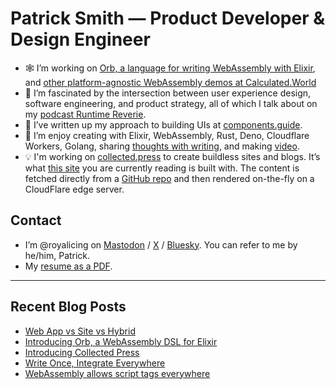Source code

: # Patrick Smith — Product Developer & Design Engineer

- 🕸️ I’m working on [Orb, a language for writing WebAssembly with Elixir](https://github.com/RoyalIcing/Orb), and [other platform-agnostic WebAssembly demos at Calculated.World](https://calculated.world)
- 💬 I’m fascinated by the intersection between user experience design, software engineering, and product strategy, all of which I talk about on my [podcast Runtime Reverie](https://runtimereverie.com).
- 🪺 I’ve written up my approach to building UIs at [components.guide](https://components.guide/).
- 🌱 I’m enjoy creating with Elixir, WebAssembly, Rust, Deno, Cloudflare Workers, Golang, sharing [thoughts with writing](/blog), and making [video](https://www.youtube.com/@PatrickGWSmith).
- 💡 I'm working on [collected.press](https://collected.press/) to create buildless sites and blogs. It’s what [this site](https://icing.space/) you are currently reading is built with. The content is fetched directly from a [GitHub repo](https://github.com/RoyalIcing/RoyalIcing) and then rendered on-the-fly on a CloudFlare edge server.

## Contact

- I’m @royalicing on [Mastodon](http://hachyderm.io/@royalicing) / [X](https://twitter.com/royalicing) / [Bluesky](https://bsky.app/profile/royalicing.bsky.social). You can refer to me by he/him, Patrick.
- My [resume as a PDF](/resume.pdf).

----

## Recent Blog Posts

- [Web App vs Site vs Hybrid](https://icing.space/2023/web-app-vs-site-vs-hybrid)
- [Introducing Orb, a WebAssembly DSL for Elixir](https://icing.space/2023/introducing-orb)
- [Introducing Collected Press](/2023/introducing-collected-press)
- [Write Once, Integrate Everywhere](/2023/write-once-integrate-everywhere)
- [WebAssembly allows script tags everywhere](/2023/web-assembly-script-tags-everywhere)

++++++++++++++++++++

__Aim of the exercise__: Lines in the listing above that contain the word "introducing" must be copied; leave out the rest.

__Answer to the problem__:
- [Introducing Orb, a WebAssembly DSL for Elixir](https://icing.space/2023/introducing-orb)
- [Introducing Collected Press](/2023/introducing-collected-press)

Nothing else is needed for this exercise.